Glenn Greenwald writes:

In just the past two months alone (all subsequent to the killing of Osama bin Laden), the U.S. Government has taken the following steps in the name of battling the Terrorist menace: extended the Patriot Act by four years without a single reform; begun a new CIA drone attack campaign in Yemen; launched drone attacks in Somalia; slaughtered more civilians in Pakistan; attempted to assassinate U.S. citizen Anwar Awlaki far from any battlefield and without a whiff of due process; invoked secrecy doctrines to conceal legal memos setting forth its views of its own domestic warrantless surveillance powers; announced a “withdrawal”plan for Afghanistan that entails double the number of troops in that country as were there when Obama was inaugurated; and invoked a very expansive view of its detention powers under the 2001 AUMF by detaining an alleged member of al-Shabab on a floating prison, without charges, Miranda warnings, or access to a lawyer.  That’s all independent of a whole slew of drastically expanded surveillance powers seized over the past two years in the name of the same threat.

Behold the mammoth, life-altering, nation-threatening danger justifying this endless — and ongoing — erosion of safeguards, checks and liberties, from The Los Angeles Times (h/t Antony Loewenstein):

Defense Secretary Leon Panetta declared Saturday that the United States is “within reach” of “strategically defeating” Al Qaeda as a terrorist threat, but that doing so would require killing or capturing the group’s 10 to 20 remaining leaders.

Heading to Afghanistan for the first time since taking office earlier this month, Panetta said that intelligence uncovered in the raid that killed Osama bin Laden in May showed that 10 years of U.S. operations against Al Qaeda had left it with fewer than two dozen key operatives, most of whom are in Pakistan, Yemen, Somalia, and North Africa.

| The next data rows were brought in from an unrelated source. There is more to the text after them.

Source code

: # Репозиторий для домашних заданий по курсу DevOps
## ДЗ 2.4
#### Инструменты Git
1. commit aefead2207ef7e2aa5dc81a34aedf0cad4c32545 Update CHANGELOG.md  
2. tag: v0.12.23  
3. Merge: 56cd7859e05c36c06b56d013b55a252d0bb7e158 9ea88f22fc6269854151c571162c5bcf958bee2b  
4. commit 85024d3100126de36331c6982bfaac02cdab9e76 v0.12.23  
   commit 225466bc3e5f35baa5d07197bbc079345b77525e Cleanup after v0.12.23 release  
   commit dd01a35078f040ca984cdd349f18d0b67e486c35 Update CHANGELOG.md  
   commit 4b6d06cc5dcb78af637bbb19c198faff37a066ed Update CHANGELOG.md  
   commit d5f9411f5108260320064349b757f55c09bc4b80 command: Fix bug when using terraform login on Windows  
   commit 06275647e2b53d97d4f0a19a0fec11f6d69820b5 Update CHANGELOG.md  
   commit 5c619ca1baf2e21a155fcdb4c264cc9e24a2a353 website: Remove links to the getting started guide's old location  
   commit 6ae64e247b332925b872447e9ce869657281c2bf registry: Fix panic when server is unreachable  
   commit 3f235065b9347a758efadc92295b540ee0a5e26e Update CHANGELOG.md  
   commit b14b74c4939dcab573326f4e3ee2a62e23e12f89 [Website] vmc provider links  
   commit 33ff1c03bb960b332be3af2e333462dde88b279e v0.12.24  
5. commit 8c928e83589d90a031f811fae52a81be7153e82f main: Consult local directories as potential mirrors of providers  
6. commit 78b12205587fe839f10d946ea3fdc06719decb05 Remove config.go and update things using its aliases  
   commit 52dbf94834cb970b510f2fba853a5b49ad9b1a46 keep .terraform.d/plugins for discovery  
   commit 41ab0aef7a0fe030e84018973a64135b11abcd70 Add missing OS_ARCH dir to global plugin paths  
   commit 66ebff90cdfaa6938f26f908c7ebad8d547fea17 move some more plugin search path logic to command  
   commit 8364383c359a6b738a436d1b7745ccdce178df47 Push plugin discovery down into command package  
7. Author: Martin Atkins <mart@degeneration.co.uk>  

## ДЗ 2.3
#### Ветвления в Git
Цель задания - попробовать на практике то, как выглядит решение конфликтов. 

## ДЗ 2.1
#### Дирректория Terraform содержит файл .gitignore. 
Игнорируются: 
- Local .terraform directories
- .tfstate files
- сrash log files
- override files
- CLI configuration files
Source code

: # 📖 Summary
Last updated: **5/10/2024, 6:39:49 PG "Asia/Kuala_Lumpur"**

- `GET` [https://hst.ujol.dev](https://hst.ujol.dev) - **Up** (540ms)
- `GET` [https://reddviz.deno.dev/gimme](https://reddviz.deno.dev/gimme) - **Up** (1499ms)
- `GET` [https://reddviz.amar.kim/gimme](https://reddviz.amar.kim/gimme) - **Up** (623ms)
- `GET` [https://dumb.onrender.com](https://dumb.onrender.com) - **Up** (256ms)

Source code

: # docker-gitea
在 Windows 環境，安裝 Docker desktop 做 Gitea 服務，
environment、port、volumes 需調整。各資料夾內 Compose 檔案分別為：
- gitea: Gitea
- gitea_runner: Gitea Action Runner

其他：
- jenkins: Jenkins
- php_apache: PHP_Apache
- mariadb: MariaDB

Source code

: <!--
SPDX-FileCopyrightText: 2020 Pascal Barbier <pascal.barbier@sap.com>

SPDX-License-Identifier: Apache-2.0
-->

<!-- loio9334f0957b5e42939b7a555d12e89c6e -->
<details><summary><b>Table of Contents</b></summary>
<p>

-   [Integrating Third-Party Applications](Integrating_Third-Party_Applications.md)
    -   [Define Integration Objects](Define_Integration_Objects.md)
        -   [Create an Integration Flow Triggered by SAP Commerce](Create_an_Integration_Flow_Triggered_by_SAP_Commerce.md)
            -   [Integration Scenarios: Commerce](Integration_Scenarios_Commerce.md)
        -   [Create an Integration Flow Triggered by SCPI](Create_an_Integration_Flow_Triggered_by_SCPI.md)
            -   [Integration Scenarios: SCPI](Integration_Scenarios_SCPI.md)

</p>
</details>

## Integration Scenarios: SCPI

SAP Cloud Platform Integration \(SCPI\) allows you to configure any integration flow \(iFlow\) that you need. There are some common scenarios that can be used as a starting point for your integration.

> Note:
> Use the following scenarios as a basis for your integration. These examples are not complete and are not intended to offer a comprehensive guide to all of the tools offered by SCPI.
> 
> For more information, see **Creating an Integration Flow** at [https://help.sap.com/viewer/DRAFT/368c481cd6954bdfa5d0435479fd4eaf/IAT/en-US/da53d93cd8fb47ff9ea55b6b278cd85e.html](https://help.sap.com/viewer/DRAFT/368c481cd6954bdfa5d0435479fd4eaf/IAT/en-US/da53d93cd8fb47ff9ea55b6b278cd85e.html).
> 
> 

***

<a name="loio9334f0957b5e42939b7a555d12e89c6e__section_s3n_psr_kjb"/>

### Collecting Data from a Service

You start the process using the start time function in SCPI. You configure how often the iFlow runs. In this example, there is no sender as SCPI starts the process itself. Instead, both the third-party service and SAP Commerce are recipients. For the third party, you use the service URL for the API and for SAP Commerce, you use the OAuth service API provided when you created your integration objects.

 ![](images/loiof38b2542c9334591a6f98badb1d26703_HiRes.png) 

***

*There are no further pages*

In one sense, it’s commendable that Panetta is acknowledging this, though he’s doing so to protect the President from political attacks in the wake of his announced withdrawal of 30,000 troops from Afghanistan.  But in another, more important sense, Panetta knows that this disclosure won’t even slightly impede the always-expanding National Security State and the War on Terror which justifies it — just like the acknowledgment long ago that there were fewer than 100 Al Qaeda operatives in all of Afghanistan had no effect on our decade-long war there.  That’s because — as the above-described events of the last eight weeks demonstrate — civil liberties assaults and expansions of executive power are not what the U.S. Government does in response to some actual problem; it’s what the public-private consortium composing the U.S. Government is.  Terrorist villains are the pretext for, not the cause of, those policies, and they will continue irrespective of the scope or magnitude of Terrorism.